■ ACTIVITY: Return only the stretch of the material below that begins with the line containing "grab and extract" and ends with the line containing "If you're interested, this", exactly; both of those lines belong to it.

■ EXCERPTED RECORDS:
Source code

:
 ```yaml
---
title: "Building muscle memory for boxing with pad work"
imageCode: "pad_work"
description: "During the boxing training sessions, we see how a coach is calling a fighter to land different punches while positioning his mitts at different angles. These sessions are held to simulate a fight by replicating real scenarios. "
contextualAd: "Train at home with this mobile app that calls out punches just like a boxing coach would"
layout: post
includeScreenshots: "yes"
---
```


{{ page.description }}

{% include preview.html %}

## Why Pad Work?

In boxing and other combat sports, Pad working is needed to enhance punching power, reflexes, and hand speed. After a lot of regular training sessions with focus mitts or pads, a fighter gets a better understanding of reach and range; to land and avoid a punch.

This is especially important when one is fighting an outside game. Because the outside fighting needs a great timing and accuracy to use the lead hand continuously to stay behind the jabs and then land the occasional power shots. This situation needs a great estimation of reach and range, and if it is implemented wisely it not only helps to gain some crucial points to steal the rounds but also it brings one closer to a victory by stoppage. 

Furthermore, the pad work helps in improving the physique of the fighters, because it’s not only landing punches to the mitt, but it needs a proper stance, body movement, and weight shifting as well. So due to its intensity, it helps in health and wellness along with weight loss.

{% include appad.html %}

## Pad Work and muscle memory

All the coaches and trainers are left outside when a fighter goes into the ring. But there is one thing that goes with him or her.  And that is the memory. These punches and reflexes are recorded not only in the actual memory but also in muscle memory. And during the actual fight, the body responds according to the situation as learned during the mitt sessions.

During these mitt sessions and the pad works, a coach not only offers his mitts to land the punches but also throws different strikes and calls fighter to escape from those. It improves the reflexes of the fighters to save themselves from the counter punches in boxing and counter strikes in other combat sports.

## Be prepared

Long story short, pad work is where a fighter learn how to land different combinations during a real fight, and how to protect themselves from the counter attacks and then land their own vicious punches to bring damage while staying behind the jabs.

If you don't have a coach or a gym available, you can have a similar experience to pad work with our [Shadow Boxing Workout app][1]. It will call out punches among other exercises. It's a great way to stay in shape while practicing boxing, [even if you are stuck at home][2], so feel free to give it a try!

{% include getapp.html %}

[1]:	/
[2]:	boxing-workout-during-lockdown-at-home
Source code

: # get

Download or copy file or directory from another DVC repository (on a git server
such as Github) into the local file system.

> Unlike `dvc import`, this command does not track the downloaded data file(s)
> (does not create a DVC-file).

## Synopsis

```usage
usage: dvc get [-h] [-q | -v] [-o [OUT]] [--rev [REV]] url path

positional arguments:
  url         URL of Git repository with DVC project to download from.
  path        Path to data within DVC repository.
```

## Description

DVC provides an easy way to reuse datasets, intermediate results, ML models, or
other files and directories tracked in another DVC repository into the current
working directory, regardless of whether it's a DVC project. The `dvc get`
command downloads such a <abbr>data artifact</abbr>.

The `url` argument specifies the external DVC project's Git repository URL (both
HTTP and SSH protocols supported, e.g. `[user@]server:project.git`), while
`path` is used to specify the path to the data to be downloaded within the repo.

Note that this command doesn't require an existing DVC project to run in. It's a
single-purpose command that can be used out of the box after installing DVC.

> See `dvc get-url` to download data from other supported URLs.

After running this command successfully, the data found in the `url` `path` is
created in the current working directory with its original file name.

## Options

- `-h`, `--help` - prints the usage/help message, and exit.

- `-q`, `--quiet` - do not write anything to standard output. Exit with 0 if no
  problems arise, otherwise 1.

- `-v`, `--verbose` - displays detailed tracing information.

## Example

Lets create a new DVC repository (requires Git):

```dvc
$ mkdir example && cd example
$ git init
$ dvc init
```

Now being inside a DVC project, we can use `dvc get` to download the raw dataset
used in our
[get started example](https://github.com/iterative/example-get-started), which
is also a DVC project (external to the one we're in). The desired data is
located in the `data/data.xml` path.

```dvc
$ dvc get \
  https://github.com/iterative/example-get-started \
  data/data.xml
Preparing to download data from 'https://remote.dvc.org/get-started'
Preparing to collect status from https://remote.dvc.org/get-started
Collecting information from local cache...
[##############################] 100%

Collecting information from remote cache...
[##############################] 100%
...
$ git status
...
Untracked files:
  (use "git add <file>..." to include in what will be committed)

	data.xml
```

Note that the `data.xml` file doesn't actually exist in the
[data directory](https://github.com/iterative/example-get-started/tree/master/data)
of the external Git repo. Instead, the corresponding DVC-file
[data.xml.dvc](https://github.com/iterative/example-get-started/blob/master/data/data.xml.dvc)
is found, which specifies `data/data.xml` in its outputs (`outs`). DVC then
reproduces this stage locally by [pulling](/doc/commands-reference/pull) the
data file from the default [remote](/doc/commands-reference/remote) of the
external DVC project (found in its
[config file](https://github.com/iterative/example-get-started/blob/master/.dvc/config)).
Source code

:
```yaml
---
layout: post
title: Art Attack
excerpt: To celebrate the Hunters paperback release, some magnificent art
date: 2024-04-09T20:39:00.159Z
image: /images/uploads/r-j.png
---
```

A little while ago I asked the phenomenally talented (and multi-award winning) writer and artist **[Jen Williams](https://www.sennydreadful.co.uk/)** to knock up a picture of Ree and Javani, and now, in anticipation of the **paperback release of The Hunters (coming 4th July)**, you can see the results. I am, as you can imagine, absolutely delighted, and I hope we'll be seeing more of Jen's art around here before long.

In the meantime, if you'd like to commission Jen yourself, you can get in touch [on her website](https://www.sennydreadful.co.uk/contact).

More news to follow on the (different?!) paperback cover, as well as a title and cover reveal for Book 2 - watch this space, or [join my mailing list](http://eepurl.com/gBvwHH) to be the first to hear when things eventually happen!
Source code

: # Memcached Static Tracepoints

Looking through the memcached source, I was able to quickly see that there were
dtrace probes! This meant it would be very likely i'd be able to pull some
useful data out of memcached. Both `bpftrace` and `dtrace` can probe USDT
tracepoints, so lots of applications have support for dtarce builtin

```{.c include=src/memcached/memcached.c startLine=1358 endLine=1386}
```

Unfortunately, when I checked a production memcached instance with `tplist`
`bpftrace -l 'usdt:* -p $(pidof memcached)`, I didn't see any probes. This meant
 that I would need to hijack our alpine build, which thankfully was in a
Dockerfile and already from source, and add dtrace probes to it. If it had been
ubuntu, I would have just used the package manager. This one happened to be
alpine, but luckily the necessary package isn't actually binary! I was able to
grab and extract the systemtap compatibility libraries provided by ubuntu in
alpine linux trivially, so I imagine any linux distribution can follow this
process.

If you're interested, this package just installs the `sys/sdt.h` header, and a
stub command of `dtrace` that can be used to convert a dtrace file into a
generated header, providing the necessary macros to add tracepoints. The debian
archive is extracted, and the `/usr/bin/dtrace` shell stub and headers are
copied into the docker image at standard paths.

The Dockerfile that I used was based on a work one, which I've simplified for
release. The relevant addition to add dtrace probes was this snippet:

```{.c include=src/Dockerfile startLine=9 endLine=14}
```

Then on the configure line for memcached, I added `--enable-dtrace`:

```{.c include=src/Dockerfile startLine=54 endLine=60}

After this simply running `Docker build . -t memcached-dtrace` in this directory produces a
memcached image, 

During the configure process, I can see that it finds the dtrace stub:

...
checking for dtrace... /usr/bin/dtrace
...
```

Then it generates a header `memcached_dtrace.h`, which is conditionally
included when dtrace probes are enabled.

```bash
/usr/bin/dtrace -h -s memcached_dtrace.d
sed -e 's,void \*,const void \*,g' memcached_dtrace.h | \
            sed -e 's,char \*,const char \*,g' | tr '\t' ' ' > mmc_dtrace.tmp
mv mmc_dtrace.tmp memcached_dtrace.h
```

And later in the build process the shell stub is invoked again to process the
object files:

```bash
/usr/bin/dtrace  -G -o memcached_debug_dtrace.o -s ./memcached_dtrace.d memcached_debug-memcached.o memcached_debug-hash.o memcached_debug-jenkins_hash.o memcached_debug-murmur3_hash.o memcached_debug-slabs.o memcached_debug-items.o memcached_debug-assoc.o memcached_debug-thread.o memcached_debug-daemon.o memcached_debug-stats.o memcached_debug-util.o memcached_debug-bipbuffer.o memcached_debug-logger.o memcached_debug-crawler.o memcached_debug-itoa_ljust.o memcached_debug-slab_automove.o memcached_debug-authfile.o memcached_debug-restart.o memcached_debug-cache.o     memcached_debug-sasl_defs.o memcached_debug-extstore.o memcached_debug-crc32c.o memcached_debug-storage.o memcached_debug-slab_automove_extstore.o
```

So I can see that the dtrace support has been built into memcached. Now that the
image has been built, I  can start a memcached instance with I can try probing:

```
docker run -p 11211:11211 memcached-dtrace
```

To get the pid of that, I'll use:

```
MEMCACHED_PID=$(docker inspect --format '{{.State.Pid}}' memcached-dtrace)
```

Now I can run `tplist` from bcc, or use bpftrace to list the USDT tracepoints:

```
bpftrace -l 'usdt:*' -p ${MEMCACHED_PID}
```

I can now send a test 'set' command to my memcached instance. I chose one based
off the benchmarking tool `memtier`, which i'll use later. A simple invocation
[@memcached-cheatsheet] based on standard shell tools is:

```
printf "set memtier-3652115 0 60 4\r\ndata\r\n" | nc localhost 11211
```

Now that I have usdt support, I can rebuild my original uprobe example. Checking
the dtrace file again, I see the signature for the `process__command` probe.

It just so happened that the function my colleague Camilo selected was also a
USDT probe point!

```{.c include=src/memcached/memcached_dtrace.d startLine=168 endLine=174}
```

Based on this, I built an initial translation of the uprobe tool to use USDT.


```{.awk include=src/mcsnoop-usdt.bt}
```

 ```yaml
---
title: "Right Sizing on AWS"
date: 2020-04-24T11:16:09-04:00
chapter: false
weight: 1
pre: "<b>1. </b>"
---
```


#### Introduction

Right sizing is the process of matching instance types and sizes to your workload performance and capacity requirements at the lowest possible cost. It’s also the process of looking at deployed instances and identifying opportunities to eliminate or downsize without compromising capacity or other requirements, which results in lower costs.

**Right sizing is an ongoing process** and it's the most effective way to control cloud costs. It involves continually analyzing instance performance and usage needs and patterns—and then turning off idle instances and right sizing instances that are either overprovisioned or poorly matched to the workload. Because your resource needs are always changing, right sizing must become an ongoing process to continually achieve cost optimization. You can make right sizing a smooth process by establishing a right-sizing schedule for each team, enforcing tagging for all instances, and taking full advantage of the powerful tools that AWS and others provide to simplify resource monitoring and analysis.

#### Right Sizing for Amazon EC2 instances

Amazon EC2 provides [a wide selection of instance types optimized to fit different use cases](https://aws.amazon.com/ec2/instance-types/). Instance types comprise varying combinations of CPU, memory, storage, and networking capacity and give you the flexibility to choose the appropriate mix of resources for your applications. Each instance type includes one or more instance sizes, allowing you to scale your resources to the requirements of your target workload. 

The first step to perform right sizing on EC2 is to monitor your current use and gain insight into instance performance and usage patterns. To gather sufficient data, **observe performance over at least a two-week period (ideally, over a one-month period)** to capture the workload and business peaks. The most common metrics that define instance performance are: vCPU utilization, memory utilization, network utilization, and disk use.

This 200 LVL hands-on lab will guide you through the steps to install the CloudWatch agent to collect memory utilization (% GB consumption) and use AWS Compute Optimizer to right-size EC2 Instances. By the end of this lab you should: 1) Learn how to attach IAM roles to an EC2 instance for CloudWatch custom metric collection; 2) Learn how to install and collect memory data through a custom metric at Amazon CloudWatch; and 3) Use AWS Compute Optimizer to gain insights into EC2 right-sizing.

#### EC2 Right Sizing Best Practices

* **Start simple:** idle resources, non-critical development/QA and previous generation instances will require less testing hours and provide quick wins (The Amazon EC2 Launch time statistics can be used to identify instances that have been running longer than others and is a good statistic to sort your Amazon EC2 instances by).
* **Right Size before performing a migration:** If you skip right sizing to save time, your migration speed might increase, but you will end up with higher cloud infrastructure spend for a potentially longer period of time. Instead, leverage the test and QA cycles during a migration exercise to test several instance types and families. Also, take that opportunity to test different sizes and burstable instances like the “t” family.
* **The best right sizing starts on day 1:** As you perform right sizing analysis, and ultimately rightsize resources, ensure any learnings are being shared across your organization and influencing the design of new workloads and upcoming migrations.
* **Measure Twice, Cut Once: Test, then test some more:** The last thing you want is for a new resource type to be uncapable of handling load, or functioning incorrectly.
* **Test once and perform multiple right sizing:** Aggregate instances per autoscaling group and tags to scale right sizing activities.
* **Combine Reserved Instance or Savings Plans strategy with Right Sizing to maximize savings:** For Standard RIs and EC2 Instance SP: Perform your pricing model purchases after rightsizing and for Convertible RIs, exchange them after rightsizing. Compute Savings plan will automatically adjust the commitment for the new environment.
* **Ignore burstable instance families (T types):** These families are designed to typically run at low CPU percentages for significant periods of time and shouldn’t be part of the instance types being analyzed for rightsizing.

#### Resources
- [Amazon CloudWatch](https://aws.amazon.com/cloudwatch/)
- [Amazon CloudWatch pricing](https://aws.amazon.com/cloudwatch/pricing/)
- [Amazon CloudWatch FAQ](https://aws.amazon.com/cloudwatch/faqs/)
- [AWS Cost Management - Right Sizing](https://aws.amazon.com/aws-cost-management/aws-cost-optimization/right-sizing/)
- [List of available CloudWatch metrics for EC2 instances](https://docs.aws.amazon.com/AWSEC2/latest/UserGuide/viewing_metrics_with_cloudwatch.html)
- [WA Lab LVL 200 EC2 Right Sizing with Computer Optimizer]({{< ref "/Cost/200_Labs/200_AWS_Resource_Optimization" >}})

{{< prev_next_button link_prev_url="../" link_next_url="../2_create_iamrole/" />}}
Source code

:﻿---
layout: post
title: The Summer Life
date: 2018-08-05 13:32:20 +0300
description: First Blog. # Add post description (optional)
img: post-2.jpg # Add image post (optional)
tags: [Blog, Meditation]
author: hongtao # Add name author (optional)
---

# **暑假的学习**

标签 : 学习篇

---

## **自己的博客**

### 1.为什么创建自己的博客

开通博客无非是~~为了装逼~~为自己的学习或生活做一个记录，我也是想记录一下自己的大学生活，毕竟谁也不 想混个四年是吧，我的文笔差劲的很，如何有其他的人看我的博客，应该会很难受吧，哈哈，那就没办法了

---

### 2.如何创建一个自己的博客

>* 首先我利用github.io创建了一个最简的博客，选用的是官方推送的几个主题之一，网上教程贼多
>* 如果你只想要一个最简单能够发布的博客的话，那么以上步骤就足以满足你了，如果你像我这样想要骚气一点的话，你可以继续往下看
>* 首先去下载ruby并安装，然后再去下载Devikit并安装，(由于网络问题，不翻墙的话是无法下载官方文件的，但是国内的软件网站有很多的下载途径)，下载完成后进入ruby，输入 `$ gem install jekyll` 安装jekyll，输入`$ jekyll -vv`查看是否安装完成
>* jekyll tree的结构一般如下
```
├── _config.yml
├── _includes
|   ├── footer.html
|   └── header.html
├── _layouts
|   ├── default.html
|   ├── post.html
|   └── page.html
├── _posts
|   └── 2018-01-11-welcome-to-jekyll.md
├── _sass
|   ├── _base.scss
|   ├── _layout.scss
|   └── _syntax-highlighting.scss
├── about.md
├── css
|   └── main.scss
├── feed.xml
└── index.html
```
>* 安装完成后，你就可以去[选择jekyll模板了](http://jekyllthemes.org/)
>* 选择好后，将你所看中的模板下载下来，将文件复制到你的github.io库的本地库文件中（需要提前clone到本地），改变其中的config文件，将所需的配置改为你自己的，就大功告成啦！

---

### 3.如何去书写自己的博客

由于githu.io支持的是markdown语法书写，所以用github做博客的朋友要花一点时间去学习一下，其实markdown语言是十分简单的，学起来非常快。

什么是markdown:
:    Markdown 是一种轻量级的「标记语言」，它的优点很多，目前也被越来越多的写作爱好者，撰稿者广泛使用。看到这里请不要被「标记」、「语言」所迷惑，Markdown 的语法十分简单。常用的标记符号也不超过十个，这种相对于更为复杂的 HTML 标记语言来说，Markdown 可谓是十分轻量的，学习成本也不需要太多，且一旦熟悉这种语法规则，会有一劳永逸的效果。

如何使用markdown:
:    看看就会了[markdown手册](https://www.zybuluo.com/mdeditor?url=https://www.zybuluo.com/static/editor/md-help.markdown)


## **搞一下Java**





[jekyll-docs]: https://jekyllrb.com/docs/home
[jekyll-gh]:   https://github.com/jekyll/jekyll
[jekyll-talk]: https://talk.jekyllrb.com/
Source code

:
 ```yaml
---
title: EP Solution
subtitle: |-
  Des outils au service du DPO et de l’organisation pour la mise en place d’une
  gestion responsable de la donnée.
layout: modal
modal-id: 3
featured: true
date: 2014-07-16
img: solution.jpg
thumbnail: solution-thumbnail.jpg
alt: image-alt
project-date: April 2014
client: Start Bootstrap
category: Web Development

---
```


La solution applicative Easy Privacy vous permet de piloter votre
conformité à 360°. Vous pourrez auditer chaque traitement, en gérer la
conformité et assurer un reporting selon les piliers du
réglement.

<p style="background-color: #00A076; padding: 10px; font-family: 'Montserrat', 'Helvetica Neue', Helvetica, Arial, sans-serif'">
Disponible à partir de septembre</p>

■ RESULT FOR THIS TASK:
grab and extract the systemtap compatibility libraries provided by ubuntu in
alpine linux trivially, so I imagine any linux distribution can follow this
process.

If you're interested, this package just installs the `sys/sdt.h` header, and a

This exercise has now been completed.